_Exercise prompt_
Copy, in full, each line of the material that holds the word "email".

/---

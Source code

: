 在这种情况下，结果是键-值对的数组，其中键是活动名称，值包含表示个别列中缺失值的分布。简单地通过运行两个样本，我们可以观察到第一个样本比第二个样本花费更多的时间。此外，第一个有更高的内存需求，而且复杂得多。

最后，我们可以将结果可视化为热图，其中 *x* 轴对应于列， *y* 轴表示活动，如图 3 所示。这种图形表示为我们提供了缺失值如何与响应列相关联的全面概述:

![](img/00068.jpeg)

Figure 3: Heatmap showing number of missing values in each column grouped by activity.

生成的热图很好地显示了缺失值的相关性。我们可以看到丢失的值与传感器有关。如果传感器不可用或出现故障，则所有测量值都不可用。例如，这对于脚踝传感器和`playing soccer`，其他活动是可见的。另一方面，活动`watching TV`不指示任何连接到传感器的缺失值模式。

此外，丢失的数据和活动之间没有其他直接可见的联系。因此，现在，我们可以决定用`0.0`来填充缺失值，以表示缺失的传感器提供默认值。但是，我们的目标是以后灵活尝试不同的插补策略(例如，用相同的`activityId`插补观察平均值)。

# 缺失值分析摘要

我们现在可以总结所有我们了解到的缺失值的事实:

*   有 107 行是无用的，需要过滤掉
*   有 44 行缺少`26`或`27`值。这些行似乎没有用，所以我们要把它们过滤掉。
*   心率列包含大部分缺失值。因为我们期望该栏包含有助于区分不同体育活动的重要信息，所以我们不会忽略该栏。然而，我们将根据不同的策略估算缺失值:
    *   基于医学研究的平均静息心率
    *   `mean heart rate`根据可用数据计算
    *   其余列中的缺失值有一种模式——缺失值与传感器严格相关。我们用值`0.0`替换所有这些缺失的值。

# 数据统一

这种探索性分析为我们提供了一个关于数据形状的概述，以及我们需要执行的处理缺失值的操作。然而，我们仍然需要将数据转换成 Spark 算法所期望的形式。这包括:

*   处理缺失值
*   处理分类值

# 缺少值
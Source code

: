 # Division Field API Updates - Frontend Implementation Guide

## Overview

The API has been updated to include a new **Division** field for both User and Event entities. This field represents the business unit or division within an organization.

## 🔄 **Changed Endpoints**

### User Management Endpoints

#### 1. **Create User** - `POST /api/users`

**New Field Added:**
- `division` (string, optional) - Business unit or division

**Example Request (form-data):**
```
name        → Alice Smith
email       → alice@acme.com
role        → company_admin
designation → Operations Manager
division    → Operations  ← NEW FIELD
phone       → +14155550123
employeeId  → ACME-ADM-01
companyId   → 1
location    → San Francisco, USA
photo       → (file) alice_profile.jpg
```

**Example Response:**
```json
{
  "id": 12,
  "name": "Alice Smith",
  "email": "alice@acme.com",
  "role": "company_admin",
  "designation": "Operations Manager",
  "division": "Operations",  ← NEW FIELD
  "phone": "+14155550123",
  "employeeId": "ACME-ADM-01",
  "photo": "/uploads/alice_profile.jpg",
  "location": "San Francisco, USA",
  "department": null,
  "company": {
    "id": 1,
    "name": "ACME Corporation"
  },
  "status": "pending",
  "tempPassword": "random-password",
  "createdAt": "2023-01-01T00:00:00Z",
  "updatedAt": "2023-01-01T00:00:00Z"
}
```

\---

_Output of the exercise_
email       → alice@acme.com
  "email": "alice@acme.com",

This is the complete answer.